**Record set:**
────────

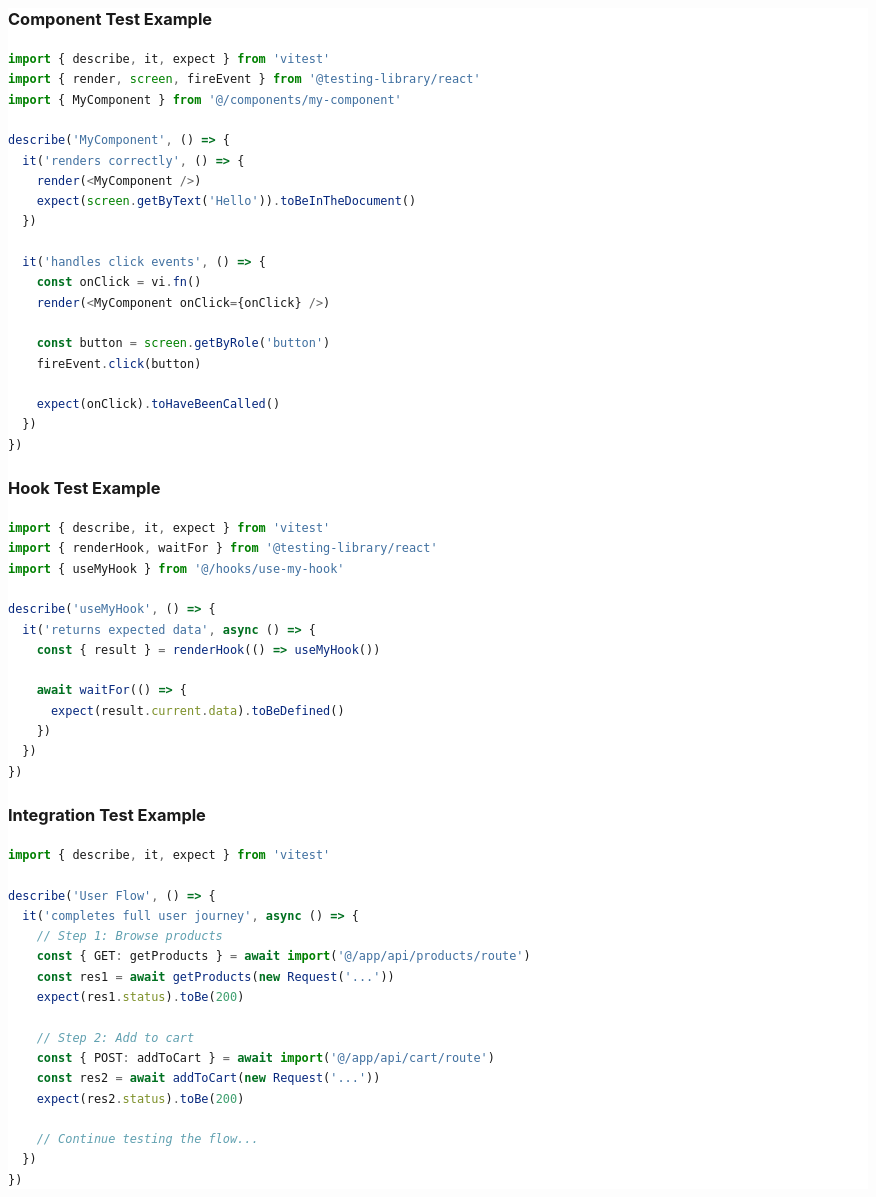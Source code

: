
 ```typescript
```

### Component Test Example

```typescript
import { describe, it, expect } from 'vitest'
import { render, screen, fireEvent } from '@testing-library/react'
import { MyComponent } from '@/components/my-component'

describe('MyComponent', () => {
  it('renders correctly', () => {
    render(<MyComponent />)
    expect(screen.getByText('Hello')).toBeInTheDocument()
  })

  it('handles click events', () => {
    const onClick = vi.fn()
    render(<MyComponent onClick={onClick} />)
    
    const button = screen.getByRole('button')
    fireEvent.click(button)
    
    expect(onClick).toHaveBeenCalled()
  })
})
```

### Hook Test Example

```typescript
import { describe, it, expect } from 'vitest'
import { renderHook, waitFor } from '@testing-library/react'
import { useMyHook } from '@/hooks/use-my-hook'

describe('useMyHook', () => {
  it('returns expected data', async () => {
    const { result } = renderHook(() => useMyHook())
    
    await waitFor(() => {
      expect(result.current.data).toBeDefined()
    })
  })
})
```

### Integration Test Example

```typescript
import { describe, it, expect } from 'vitest'

describe('User Flow', () => {
  it('completes full user journey', async () => {
    // Step 1: Browse products
    const { GET: getProducts } = await import('@/app/api/products/route')
    const res1 = await getProducts(new Request('...'))
    expect(res1.status).toBe(200)

    // Step 2: Add to cart
    const { POST: addToCart } = await import('@/app/api/cart/route')
    const res2 = await addToCart(new Request('...'))
    expect(res2.status).toBe(200)

    // Continue testing the flow...
  })
})
```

────────

**What is expected:** What you write should match the entries exactly, except that the pictures are dropped.

**Task output:**
Source code

:
 ```typescript
```

### Component Test Example

```typescript
import { describe, it, expect } from 'vitest'
import { render, screen, fireEvent } from '@testing-library/react'
import { MyComponent } from '@/components/my-component'

describe('MyComponent', () => {
  it('renders correctly', () => {
    render(<MyComponent />)
    expect(screen.getByText('Hello')).toBeInTheDocument()
  })

  it('handles click events', () => {
    const onClick = vi.fn()
    render(<MyComponent onClick={onClick} />)
    
    const button = screen.getByRole('button')
    fireEvent.click(button)
    
    expect(onClick).toHaveBeenCalled()
  })
})
```

### Hook Test Example

```typescript
import { describe, it, expect } from 'vitest'
import { renderHook, waitFor } from '@testing-library/react'
import { useMyHook } from '@/hooks/use-my-hook'

describe('useMyHook', () => {
  it('returns expected data', async () => {
    const { result } = renderHook(() => useMyHook())
    
    await waitFor(() => {
      expect(result.current.data).toBeDefined()
    })
  })
})
```

### Integration Test Example

```typescript
import { describe, it, expect } from 'vitest'

describe('User Flow', () => {
  it('completes full user journey', async () => {
    // Step 1: Browse products
    const { GET: getProducts } = await import('@/app/api/products/route')
    const res1 = await getProducts(new Request('...'))
    expect(res1.status).toBe(200)

    // Step 2: Add to cart
    const { POST: addToCart } = await import('@/app/api/cart/route')
    const res2 = await addToCart(new Request('...'))
    expect(res2.status).toBe(200)

    // Continue testing the flow...
  })
})
```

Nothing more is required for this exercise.